** PROBLEM STATEMENT **
Could you work out how many lines in the material below hold the word "Matplotlib"? Give only the number in reply.

** SOURCE DATA **
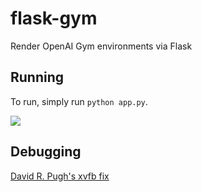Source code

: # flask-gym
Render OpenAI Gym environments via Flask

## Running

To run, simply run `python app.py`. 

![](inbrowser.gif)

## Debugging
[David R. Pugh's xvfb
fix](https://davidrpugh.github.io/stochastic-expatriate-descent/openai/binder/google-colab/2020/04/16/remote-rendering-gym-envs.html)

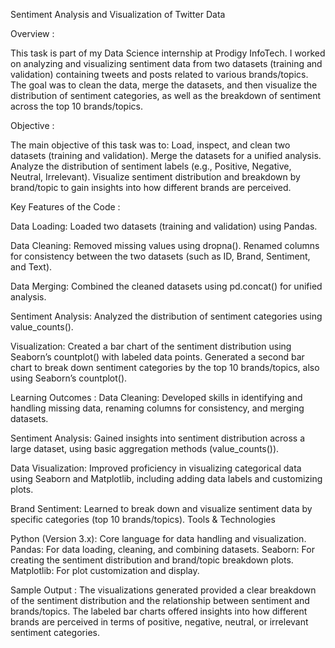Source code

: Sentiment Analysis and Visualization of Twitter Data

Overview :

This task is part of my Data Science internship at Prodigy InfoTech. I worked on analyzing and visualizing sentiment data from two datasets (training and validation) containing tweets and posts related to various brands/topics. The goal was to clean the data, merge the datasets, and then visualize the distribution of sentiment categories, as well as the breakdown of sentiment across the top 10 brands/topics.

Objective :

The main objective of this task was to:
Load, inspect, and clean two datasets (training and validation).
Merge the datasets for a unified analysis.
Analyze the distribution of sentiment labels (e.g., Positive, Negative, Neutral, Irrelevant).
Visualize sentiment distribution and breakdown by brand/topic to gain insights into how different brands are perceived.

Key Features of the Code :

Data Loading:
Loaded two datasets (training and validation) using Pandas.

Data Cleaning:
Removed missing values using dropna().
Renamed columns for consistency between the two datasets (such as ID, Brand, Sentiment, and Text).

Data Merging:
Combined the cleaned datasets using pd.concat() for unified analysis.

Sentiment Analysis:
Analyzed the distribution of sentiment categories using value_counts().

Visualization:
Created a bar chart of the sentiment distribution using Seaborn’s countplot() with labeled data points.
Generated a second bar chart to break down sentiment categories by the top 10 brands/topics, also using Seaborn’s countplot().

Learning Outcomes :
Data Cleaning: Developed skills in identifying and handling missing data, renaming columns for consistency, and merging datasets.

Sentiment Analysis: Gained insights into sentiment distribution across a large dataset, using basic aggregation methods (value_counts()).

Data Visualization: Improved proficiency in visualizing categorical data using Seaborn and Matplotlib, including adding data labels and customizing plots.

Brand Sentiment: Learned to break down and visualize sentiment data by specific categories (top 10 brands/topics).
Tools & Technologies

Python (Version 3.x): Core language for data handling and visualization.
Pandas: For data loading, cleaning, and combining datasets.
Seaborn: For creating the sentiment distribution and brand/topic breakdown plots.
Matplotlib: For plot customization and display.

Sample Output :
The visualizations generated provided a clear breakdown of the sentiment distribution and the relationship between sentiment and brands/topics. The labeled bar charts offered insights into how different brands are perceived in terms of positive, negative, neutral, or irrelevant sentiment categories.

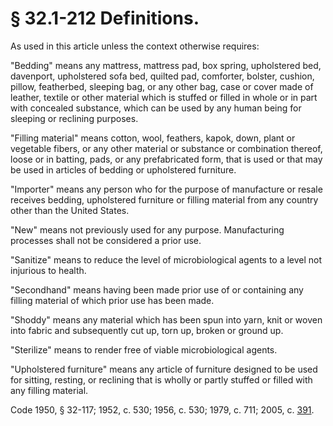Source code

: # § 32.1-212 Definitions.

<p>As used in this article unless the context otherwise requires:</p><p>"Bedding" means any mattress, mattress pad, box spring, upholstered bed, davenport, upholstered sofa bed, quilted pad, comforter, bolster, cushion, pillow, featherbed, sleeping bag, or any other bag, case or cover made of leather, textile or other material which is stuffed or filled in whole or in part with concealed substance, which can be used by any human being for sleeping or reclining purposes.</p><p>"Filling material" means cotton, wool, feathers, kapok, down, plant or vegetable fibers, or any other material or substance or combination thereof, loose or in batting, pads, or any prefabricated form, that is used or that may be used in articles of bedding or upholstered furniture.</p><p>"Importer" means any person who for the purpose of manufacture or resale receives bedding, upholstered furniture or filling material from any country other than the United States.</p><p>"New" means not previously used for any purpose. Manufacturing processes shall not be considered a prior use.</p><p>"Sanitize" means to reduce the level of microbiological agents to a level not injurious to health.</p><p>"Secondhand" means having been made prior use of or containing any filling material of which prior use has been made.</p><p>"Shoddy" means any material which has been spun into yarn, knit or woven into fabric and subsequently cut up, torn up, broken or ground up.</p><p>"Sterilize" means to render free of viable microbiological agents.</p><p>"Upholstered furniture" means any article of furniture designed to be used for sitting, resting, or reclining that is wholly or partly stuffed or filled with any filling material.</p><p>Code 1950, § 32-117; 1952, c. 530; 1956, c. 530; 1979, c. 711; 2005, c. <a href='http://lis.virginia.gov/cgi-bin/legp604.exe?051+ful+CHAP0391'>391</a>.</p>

** RESPONSE TO THIS TASK **
2